Note: It’s not necessarily a mutually-exclusive choice between the aforementioned pessimism and ‘reference group’ theory. Cherlin continues:
How is your life going? For most of us, the answer to that question means comparing our lives to the lives our parents were able to lead. As children and adolescents, we closely observed our parents. They were our first reference group.
And here is one solution to the death-rate conundrum: It’s likely that many non-college-educated whites are comparing themselves to a generation that had more opportunities than they have, whereas many blacks and Hispanics are comparing themselves to a generation that had fewer opportunities.
The assumption here seems to be of a zero-sum game.
When whites without college degrees look back, they can often remember fathers who were sustained by the booming industrial economy of postwar America. Since then, however, the industrial job market has slowed significantly. The hourly wages of male high school graduates declined by 14 percent from 1973 to 2012, according to analysis of data from the Economic Policy Institute. Although high school educated white women haven’t experienced the same major reversal of the job market, they may look at their husbands — or, if they are single, to the men they choose not to marry — and reason that life was better when they were growing up.
Conspicuously absent from this op-ed is the word ‘immigration’.
African-Americans, however, didn’t get a fair share of the blue-collar prosperity of the postwar period. They may look back to a time when discrimination deprived their parents of equal opportunities. Many Hispanics may look back to the lower standard of living their parents experienced in their countries of origin. Whites are likely to compare themselves to a reference group that leads them to feel worse off. Blacks and Hispanics compare themselves to reference groups that may make them feel better off.
Ah, there’s the rub. The ‘reference group’ and reference point (for Hispanics in America reflecting on their lot) is ‘the lower standard of living their parents experienced in their countries of origin.’
Translation: Their parents are illegals from Mexico, a failed third world state. For this demo, there’s nowhere to go but up!
Si! Se puede!
The sociologist Timothy Nelson and I observed this phenomenon in interviews with high-school-educated young adult men in 2012 and 2013. A 35-year-old white man who did construction jobs said, “It’s much harder for me as a grown man than it was for my father.” He remembered his father saying that back when he was 35, “‘I had a house and I had five kids or four kids.’ You know, ‘Look where I was at.’ And I’m like, ‘Well, Dad, things have changed.’”
The op-ed takes a decisive SJW turn, however, with the following imaginative stretch of empirical data:
But we size ourselves up based on more than just our parents. White workers historically have compared themselves against black workers, taking some comfort in seeing a group that was doing worse than them. Now, however, the decline of racial restrictions in the labor market and the spread of affirmative action have changed that. Non-college-graduate whites in the General Social Survey are more likely to agree that “conditions for black people have improved” than are comparable blacks themselves, 68 percent to 53 percent.

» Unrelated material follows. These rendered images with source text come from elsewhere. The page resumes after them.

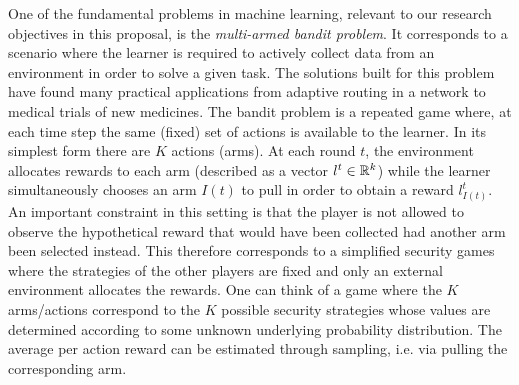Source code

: One of the fundamental problems in machine learning, relevant to our research objectives in this proposal, is the \textit{multi-armed bandit problem}. It corresponds to a scenario where the learner is required to actively collect data from an environment in order to solve a given task. The solutions built for this problem have found many practical applications from adaptive routing in a network to medical trials of new medicines\cite{bubeck2012regret}.  
The bandit problem is a repeated game where, at each time step the same (fixed) set of actions is available to the learner.  
In its simplest form there are $K$ actions (arms). At each round $t$, the environment allocates rewards to each arm (described as a vector $l^t\in\mathbb{R}^k$) while the learner simultaneously chooses an arm $I(t)$ to pull in order to obtain a reward $l^t_{I(t)}$. An important constraint in this setting is that the player is not allowed to observe the hypothetical reward that would have been collected had another arm been selected instead. This therefore corresponds to a simplified security games where the strategies of the other players are fixed and only an external environment allocates the rewards. One can think of a game where the $K$ arms/actions correspond to the $K$ possible security strategies whose values are determined according to some unknown underlying probability distribution. 
The average per action reward can be estimated through sampling, i.e. via pulling the corresponding arm. 
  



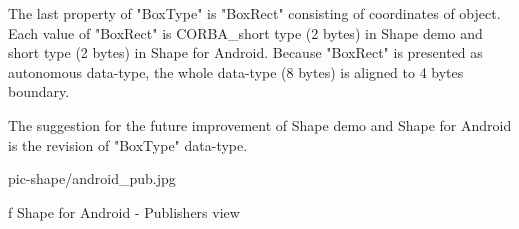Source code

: The last property of "BoxType" is "BoxRect" consisting of coordinates of object. Each value of "BoxRect" is CORBA\_short type (2 bytes) in Shape demo and short type (2 bytes) in Shape for Android. Because "BoxRect" is presented as  autonomous data-type, the whole data-type (8 bytes) is aligned to 4 bytes boundary.

The suggestion for the future improvement of Shape demo and Shape for Android is the revision of "BoxType" data-type.

\midinsert {}
\picw=14cm \cinspic pic-shape/android_pub.jpg
\caption/f Shape for Android - Publishers view
\endinsert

Reference group theory explains why people who have more may feel that they have less. What matters is to whom you are comparing yourself. It’s not that white workers are doing worse than African-Americans or Hispanics.
Keep trying, NYC op-ed types. There’s only so many ways until Sunday that you can avoid the obvious dynamic going on.
Your tropes have jumped the shark.
Sooner or later, white Americans will have figured this out.